Da offenbarte ihm der Botschafter etwas sehr Erstaunliches: »Wie Sie wissen, habe ich bei den Vereinten Nationen Stimmrechte. Aufgrund meiner erneuten Wertschätzung dem jüdischen Volk gegenüber habe ich mich dreimal der Stimme zu Resolutionen gegen Israel enthalten. Bei einem Antrag war ich die neunte Stimme, die erforderlich war, um die Resolution gegen Israel zu verabschieden. Weil ich mich aber der Stimme enthielt, kam der Antrag nicht durch.«

Keiner der Mitarbeiter in Werdigers Unternehmen hatte die geringste Ahnung, dass die junge Praktikantin die Tochter eines Botschafters war. Und keiner von ihnen hätte sich je ausmalen können, welche Auswirkungen ihr Verhalten haben würde. Der für sie selbstverständliche Umgang untereinander und mit anderen trug so zur Ausbreitung des Segens auf »alle Geschlechter der Erde« und »jede Sprache der Völker« bei. Wir erfüllen also die uns anvertraute Aufgabe, indem wir ein beispielhaftes Leben entsprechend der zeitlosen Lehren und Gebote unserer Tora führen.
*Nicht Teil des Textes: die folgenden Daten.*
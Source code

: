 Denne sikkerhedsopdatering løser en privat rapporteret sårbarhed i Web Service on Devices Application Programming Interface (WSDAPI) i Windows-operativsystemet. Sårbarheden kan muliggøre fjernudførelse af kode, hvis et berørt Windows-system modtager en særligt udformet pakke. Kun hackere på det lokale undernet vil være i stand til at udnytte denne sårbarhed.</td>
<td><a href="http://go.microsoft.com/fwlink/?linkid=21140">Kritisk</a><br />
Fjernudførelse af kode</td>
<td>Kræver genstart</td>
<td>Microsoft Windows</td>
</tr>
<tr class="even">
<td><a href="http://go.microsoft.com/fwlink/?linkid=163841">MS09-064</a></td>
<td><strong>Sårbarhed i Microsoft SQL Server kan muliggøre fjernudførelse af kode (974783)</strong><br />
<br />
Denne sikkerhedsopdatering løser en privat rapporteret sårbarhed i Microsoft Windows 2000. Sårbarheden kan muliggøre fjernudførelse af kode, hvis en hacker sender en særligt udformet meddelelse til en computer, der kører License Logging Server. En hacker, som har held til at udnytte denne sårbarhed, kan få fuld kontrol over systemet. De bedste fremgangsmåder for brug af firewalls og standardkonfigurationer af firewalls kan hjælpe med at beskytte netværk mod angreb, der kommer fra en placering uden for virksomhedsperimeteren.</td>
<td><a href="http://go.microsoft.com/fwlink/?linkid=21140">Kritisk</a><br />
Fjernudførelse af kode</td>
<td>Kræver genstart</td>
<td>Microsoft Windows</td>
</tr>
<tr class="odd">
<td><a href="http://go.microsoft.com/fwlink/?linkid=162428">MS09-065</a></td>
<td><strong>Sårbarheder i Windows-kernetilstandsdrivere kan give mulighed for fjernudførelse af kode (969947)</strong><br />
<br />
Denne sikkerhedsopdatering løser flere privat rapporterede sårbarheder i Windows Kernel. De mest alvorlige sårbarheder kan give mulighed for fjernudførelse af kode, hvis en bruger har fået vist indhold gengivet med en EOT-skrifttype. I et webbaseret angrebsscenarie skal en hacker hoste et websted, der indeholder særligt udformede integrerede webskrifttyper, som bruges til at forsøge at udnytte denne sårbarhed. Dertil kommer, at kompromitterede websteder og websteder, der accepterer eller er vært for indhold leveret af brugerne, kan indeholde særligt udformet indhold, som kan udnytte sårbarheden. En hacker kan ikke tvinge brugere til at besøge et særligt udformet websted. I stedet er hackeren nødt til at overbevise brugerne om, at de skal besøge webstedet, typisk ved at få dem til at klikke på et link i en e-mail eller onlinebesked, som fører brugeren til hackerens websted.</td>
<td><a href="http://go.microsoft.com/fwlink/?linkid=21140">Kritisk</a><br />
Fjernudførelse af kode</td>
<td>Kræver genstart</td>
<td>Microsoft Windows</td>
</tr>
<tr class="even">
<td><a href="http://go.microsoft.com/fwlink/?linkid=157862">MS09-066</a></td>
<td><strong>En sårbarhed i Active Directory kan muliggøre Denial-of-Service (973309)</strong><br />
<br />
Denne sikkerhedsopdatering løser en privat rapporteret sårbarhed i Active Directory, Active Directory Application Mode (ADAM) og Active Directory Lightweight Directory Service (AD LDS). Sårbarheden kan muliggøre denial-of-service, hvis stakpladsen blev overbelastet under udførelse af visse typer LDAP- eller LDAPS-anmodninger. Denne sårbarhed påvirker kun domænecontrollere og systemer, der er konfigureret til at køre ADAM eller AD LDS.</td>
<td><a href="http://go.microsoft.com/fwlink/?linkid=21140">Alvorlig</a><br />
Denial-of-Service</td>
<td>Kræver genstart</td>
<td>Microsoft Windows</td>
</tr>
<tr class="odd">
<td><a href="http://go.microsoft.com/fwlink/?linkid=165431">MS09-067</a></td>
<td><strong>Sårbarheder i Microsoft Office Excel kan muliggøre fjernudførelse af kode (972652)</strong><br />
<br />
Der Autor lehrt an der Yeshivas Toras Simcha in Baltimore.

inhalt
Der Wochenabschnitt Wajeze erzählt von einem Traum Jakows. Darin sieht er eine Leiter, auf der Engel hinauf- und hinuntersteigen. In diesem Traum segnet der Ewige Jakow. Nachdem er erwacht ist, nennt Jakow den Ort Beit El. Um Rachel zu heiraten, muss er sieben Jahre für ihren Vater Lawan arbeiten. Doch der führt Jakow hinters Licht und gibt ihm Rachels Schwester Lea zur Frau. So muss Jakow weitere sieben Jahre arbeiten, bis er endlich Rachel bekommt.